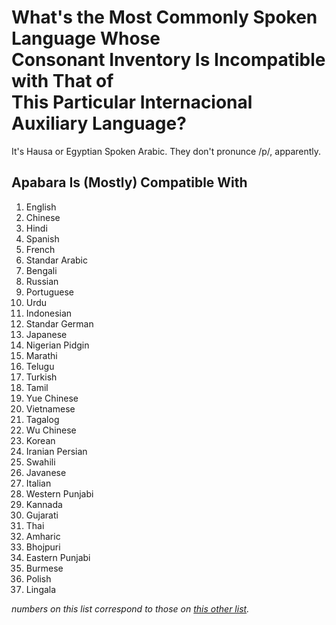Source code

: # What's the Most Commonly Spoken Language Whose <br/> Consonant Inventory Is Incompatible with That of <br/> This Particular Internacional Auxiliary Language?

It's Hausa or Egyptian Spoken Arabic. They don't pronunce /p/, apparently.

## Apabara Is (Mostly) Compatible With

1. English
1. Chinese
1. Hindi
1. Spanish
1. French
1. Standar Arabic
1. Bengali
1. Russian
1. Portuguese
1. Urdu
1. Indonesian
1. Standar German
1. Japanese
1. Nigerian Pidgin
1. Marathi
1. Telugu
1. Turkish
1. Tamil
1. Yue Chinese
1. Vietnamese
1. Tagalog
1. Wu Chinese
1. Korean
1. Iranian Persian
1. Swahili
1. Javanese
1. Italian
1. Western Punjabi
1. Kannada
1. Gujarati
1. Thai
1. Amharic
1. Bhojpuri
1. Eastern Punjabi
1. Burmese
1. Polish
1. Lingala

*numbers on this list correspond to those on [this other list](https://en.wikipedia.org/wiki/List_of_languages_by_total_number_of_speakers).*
==
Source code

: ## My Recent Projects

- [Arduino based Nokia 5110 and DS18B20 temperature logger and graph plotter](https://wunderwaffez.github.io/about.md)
...
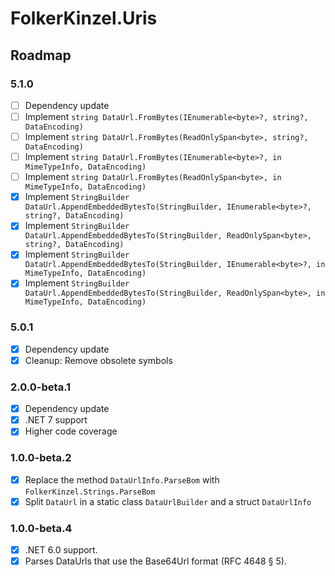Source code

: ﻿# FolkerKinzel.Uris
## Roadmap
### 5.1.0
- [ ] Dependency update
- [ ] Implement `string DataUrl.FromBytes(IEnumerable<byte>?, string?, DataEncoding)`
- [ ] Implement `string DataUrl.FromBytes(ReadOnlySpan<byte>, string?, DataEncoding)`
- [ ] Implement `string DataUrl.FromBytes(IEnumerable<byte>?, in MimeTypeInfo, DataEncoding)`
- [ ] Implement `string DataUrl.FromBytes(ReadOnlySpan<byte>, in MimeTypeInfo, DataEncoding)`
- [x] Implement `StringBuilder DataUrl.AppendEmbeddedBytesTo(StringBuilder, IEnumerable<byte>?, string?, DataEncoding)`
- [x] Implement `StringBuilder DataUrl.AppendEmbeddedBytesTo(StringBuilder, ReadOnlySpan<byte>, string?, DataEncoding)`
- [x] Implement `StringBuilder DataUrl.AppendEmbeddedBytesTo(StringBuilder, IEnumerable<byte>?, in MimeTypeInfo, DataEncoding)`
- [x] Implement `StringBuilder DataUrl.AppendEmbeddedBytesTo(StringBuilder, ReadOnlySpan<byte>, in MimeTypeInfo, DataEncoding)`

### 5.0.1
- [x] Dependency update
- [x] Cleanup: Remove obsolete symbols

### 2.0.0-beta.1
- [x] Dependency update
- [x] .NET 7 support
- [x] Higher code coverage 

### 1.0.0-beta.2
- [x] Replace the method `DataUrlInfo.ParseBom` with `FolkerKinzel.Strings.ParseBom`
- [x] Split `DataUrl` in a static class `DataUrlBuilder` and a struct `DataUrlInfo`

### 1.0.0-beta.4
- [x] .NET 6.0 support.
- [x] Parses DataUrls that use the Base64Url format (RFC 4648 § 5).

What to work on =
Determine how many lines of the listing above include the word "DataEncoding", and report that number only.

Solution below =
8